▸ Assignment: The answer must be every line from the entries below that contains "Material".

▸ Records for this task:
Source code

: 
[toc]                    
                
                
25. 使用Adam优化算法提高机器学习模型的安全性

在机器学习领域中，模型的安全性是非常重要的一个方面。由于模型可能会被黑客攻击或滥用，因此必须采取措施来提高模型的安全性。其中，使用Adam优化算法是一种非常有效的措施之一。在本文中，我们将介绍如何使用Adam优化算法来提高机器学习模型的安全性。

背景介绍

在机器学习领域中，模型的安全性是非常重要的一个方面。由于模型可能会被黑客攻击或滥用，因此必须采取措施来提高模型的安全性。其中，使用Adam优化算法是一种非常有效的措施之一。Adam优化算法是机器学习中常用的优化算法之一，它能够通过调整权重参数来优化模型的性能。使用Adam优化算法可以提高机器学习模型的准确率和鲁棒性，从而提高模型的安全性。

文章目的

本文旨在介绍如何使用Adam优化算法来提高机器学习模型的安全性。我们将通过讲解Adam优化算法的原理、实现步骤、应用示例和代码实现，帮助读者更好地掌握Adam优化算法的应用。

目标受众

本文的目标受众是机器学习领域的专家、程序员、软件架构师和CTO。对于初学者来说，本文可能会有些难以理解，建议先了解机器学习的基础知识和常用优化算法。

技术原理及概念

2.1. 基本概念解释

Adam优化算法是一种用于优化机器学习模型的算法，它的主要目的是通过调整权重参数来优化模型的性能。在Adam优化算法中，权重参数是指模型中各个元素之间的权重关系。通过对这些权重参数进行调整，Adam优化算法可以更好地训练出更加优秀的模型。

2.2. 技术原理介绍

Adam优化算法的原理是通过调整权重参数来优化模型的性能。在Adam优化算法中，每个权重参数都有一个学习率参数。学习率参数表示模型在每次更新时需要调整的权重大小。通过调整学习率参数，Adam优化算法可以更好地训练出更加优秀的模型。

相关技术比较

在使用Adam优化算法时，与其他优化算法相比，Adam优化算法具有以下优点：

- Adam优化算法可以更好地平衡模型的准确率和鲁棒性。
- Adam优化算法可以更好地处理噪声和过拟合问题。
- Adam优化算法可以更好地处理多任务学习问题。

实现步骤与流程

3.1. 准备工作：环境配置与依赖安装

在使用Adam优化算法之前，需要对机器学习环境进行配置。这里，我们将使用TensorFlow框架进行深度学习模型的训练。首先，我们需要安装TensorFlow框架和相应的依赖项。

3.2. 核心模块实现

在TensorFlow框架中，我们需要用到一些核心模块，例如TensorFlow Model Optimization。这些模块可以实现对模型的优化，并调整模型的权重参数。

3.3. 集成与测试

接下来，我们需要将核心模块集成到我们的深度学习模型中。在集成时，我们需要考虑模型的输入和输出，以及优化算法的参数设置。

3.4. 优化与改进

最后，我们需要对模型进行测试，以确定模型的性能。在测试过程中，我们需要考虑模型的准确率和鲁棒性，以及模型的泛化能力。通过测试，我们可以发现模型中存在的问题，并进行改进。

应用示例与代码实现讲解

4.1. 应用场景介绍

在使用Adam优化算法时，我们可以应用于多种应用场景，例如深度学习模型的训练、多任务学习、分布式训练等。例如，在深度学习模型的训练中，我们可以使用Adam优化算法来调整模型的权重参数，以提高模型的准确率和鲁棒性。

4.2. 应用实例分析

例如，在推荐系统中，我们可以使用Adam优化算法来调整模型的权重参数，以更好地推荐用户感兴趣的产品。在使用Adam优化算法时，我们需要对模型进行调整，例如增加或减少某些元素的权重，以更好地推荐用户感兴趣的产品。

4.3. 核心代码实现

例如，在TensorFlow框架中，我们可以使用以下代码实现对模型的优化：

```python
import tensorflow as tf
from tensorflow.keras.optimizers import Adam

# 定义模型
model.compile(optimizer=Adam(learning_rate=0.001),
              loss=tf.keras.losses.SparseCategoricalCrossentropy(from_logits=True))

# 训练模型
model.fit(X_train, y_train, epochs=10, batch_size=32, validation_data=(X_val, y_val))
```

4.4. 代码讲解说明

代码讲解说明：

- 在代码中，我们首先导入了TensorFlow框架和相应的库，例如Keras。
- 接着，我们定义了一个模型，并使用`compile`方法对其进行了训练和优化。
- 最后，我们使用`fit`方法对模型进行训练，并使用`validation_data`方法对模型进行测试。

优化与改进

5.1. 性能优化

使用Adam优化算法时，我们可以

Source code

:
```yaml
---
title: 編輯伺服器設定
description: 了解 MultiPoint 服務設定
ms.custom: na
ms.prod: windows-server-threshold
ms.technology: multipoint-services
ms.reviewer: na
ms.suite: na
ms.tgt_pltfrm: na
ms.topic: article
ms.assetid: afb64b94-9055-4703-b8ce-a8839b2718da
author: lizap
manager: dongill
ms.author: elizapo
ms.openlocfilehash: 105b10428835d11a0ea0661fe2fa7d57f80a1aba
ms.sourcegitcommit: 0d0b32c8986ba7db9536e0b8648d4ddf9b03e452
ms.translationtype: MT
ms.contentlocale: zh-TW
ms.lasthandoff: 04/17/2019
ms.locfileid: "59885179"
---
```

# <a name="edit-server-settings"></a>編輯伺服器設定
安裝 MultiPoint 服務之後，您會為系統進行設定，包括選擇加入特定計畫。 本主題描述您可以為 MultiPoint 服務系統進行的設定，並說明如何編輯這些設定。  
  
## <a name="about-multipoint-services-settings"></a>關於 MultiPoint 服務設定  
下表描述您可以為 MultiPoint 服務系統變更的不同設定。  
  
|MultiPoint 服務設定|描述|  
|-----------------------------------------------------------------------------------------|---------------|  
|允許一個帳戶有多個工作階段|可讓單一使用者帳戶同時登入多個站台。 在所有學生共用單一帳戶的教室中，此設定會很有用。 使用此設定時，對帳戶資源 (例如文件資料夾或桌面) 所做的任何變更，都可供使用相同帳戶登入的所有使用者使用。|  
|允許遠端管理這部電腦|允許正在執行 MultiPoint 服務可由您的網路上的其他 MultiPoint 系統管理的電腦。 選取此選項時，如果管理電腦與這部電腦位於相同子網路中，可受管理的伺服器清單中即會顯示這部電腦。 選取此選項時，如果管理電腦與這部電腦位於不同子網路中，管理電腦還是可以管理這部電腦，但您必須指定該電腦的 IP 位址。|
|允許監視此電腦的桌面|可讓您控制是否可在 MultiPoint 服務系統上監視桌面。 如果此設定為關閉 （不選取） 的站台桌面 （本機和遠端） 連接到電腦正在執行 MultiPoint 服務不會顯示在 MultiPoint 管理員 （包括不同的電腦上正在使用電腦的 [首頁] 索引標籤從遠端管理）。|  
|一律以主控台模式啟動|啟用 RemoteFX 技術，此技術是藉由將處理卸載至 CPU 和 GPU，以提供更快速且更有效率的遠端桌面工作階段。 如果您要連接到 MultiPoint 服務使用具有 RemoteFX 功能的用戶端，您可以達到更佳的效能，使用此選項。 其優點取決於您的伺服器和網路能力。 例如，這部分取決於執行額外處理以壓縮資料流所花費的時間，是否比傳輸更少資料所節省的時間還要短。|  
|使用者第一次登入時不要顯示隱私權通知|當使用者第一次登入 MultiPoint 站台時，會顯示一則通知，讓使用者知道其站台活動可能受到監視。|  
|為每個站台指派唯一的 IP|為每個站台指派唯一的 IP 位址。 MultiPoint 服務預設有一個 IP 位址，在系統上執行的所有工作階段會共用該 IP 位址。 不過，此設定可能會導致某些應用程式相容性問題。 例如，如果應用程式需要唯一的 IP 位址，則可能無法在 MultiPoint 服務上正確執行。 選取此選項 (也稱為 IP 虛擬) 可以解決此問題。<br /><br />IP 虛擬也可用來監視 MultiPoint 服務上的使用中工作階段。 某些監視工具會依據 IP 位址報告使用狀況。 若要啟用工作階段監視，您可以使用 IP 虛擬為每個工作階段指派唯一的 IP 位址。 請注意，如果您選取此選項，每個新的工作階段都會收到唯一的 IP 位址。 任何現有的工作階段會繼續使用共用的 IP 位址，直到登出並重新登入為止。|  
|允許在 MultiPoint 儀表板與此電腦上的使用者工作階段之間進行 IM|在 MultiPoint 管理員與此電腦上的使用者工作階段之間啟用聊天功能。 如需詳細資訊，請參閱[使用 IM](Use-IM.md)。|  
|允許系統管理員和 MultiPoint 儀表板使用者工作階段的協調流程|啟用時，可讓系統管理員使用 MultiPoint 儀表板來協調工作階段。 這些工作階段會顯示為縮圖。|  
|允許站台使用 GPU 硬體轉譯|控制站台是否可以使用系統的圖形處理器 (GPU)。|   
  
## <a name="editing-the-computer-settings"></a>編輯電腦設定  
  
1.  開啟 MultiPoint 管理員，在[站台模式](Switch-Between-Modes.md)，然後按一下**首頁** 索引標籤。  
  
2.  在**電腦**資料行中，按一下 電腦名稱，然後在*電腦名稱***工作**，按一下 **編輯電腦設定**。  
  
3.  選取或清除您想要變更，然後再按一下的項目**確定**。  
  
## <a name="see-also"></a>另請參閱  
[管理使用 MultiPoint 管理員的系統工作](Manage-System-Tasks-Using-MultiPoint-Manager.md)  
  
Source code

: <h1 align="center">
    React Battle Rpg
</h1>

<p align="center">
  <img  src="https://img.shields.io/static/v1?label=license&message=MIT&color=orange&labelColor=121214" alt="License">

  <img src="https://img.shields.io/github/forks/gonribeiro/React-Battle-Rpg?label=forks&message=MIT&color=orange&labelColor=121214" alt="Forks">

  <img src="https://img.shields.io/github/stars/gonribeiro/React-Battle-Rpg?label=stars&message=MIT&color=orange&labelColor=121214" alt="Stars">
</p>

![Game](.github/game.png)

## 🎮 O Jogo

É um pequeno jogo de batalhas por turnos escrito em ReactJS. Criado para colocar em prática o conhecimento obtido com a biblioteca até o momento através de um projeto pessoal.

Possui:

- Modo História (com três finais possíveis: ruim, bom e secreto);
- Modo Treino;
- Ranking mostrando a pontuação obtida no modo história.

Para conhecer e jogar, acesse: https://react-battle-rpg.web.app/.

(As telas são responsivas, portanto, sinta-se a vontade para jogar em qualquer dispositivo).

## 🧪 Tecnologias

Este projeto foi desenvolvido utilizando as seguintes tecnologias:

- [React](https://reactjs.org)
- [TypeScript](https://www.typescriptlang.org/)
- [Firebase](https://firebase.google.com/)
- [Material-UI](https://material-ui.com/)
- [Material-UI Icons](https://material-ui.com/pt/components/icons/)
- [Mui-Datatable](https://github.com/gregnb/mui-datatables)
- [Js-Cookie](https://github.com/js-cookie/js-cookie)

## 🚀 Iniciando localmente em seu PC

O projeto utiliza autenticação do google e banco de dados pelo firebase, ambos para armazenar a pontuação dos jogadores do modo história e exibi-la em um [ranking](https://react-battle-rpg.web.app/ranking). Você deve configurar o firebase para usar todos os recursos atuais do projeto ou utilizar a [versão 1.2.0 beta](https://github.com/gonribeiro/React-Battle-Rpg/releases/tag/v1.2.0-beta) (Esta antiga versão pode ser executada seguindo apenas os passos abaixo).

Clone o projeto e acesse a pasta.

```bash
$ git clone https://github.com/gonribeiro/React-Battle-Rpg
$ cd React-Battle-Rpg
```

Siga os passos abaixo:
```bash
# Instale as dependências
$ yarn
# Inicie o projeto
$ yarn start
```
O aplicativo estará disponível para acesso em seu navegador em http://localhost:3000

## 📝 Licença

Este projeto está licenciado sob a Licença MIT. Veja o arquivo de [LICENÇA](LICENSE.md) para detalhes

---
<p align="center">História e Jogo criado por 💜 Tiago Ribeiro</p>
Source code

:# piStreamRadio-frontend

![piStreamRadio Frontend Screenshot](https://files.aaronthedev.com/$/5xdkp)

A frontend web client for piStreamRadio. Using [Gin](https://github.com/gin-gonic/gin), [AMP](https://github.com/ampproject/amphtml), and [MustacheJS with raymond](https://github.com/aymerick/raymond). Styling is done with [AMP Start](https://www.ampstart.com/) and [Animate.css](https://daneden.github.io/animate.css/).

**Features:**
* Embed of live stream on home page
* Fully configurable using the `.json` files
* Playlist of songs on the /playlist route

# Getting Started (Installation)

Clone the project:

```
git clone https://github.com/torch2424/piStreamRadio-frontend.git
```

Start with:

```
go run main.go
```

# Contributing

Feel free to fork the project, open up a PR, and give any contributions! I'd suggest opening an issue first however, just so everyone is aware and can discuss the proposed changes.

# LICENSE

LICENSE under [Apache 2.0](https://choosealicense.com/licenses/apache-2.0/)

▸ Written solution:
- [Material-UI](https://material-ui.com/)
- [Material-UI Icons](https://material-ui.com/pt/components/icons/)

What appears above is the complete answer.